-- What you have to do --
The response should be the lines of the data, starting at the first and ending at the one that contains "cd Documents-Q&A-with-GORQ_LLAMA3", copied without change.

[Saved entries]
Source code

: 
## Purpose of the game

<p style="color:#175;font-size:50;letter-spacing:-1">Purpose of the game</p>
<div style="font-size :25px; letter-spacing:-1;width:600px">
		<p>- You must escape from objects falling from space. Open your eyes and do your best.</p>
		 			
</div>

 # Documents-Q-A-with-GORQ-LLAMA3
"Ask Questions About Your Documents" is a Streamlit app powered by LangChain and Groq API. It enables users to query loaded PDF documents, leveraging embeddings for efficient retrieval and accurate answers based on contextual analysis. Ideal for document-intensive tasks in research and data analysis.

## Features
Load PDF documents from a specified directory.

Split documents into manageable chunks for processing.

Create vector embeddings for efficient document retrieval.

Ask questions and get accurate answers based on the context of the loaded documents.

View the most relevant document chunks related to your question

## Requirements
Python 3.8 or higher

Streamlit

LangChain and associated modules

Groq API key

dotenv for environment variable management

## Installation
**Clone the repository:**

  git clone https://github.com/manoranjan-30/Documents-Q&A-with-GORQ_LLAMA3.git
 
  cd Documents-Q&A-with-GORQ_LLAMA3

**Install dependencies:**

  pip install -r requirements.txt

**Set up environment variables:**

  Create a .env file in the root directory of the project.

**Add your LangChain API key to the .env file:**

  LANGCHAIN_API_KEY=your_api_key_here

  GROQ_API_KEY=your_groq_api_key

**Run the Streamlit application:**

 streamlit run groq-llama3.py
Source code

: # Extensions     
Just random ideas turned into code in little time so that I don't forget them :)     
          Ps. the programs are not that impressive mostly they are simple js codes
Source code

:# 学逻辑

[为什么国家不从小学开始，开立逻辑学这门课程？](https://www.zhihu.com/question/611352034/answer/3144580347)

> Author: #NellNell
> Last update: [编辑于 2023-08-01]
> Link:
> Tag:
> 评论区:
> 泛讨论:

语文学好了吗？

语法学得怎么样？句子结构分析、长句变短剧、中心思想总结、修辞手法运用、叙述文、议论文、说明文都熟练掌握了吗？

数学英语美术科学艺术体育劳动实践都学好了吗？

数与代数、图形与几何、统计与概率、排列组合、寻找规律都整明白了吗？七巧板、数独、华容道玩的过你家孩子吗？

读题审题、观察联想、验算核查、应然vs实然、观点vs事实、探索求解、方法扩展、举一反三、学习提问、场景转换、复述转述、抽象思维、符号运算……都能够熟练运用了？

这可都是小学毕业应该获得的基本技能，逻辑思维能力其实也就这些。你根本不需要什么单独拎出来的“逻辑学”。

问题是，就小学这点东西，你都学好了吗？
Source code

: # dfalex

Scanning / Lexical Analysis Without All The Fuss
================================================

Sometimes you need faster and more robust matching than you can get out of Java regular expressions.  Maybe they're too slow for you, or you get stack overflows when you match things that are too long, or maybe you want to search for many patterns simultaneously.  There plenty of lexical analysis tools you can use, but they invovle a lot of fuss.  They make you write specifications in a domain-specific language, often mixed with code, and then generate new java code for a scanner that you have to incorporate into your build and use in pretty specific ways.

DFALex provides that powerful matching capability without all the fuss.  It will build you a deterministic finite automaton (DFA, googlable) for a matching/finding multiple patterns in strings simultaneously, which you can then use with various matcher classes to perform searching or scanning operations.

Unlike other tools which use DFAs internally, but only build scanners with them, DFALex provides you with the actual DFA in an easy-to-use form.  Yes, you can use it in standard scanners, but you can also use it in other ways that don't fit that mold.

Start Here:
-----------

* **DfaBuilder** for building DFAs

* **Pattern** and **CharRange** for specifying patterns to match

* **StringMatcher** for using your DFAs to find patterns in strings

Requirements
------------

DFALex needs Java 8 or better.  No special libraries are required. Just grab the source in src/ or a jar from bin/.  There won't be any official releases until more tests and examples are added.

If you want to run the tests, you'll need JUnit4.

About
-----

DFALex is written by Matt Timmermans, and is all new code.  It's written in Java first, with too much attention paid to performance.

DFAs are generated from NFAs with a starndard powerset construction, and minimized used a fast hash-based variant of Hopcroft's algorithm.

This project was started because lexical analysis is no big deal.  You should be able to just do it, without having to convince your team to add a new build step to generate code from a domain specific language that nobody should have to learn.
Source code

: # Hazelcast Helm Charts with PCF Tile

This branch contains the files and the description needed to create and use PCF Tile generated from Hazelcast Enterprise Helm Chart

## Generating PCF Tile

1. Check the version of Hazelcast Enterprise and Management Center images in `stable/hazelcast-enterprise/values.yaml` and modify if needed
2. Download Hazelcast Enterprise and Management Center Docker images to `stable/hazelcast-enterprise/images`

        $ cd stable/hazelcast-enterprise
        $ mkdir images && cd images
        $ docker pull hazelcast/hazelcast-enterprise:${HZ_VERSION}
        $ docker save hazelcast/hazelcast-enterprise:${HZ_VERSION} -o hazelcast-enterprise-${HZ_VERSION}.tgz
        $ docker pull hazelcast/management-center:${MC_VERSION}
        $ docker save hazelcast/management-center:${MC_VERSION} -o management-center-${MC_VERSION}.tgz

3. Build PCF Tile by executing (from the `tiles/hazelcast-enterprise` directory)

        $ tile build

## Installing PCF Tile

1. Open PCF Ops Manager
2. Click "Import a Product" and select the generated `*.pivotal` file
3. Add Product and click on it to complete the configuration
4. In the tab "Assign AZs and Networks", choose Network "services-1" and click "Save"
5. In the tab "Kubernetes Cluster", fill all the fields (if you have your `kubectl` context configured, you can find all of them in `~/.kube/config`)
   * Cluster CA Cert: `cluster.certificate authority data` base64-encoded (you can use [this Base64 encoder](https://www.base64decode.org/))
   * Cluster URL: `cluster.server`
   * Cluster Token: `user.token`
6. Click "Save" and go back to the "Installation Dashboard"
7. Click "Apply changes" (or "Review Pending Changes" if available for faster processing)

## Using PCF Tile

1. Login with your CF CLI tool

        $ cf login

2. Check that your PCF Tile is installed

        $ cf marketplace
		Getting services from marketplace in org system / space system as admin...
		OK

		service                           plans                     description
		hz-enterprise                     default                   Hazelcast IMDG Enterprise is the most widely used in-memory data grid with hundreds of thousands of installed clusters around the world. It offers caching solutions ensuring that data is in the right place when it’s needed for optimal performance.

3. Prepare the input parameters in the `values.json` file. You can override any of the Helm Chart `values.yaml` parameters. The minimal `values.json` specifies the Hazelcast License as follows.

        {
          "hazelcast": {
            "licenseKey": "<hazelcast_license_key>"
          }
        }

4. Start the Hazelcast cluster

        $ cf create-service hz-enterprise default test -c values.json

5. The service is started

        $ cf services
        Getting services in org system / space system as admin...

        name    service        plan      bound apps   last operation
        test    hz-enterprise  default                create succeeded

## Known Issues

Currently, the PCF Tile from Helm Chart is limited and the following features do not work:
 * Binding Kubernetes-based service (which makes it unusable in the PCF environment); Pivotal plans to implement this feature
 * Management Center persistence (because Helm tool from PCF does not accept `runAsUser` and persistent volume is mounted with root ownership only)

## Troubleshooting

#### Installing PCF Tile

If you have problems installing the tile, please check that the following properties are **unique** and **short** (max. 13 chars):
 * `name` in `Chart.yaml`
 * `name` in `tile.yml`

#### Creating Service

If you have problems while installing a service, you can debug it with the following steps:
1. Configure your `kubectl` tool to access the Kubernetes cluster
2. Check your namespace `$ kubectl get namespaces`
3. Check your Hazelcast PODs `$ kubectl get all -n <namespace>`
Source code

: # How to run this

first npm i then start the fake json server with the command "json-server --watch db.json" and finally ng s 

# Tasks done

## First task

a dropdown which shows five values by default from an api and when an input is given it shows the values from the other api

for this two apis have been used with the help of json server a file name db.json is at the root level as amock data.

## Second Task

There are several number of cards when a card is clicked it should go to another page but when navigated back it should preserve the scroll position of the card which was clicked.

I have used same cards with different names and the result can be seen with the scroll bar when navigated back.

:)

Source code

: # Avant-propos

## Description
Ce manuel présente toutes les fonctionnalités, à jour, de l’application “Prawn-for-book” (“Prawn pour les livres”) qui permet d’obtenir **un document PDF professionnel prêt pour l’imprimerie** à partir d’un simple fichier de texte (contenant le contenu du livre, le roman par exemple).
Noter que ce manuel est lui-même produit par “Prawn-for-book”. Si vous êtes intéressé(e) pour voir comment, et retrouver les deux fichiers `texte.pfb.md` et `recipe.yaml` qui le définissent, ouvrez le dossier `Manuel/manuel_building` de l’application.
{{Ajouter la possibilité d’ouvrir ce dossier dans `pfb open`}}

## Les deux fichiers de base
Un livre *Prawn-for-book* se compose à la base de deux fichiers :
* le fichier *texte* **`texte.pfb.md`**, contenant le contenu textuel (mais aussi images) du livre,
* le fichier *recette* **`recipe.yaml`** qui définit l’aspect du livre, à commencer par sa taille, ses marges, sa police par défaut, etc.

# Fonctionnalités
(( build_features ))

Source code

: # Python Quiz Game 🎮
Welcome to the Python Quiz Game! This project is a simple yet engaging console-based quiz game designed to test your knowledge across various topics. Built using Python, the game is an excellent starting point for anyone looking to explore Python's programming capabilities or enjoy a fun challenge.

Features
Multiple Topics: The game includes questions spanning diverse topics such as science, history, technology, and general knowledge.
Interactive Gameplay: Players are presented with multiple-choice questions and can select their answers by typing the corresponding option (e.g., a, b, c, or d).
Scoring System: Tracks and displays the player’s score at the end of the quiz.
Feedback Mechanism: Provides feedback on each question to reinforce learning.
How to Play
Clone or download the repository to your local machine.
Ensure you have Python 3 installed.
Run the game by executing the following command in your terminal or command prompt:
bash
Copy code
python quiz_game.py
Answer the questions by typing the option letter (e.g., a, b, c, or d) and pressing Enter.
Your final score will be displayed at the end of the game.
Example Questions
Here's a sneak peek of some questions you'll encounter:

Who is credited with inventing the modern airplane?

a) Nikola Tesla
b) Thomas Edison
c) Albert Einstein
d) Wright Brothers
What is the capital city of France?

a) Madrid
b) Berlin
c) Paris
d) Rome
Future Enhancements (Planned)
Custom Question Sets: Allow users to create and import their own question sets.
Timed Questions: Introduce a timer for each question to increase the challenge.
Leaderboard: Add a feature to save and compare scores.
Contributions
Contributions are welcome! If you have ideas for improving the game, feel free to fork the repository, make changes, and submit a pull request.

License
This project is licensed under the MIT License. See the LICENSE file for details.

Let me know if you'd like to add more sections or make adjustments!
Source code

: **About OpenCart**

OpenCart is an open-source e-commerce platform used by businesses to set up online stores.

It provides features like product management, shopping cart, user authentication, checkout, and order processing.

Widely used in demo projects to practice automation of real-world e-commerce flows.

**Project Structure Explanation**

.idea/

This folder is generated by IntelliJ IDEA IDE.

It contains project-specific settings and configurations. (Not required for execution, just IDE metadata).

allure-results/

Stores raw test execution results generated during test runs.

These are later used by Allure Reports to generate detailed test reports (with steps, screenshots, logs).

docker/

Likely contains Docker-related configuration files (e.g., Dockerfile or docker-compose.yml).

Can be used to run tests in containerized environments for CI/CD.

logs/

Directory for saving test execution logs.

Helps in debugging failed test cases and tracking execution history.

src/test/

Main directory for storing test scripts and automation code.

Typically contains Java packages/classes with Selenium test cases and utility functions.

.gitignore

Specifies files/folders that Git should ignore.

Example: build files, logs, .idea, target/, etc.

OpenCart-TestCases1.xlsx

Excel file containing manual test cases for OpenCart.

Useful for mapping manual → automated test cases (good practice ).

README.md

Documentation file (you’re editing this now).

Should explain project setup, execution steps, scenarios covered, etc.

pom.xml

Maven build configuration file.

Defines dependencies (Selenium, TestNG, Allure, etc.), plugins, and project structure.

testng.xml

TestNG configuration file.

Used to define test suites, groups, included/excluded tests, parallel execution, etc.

-- Task answer --
Source code

: 
## Purpose of the game

<p style="color:#175;font-size:50;letter-spacing:-1">Purpose of the game</p>
<div style="font-size :25px; letter-spacing:-1;width:600px">
		<p>- You must escape from objects falling from space. Open your eyes and do your best.</p>
		 			
</div>

 # Documents-Q-A-with-GORQ-LLAMA3
"Ask Questions About Your Documents" is a Streamlit app powered by LangChain and Groq API. It enables users to query loaded PDF documents, leveraging embeddings for efficient retrieval and accurate answers based on contextual analysis. Ideal for document-intensive tasks in research and data analysis.

## Features
Load PDF documents from a specified directory.

Split documents into manageable chunks for processing.

Create vector embeddings for efficient document retrieval.

Ask questions and get accurate answers based on the context of the loaded documents.

View the most relevant document chunks related to your question

## Requirements
Python 3.8 or higher

Streamlit

LangChain and associated modules

Groq API key

dotenv for environment variable management

## Installation
**Clone the repository:**

  git clone https://github.com/manoranjan-30/Documents-Q&A-with-GORQ_LLAMA3.git
 
  cd Documents-Q&A-with-GORQ_LLAMA3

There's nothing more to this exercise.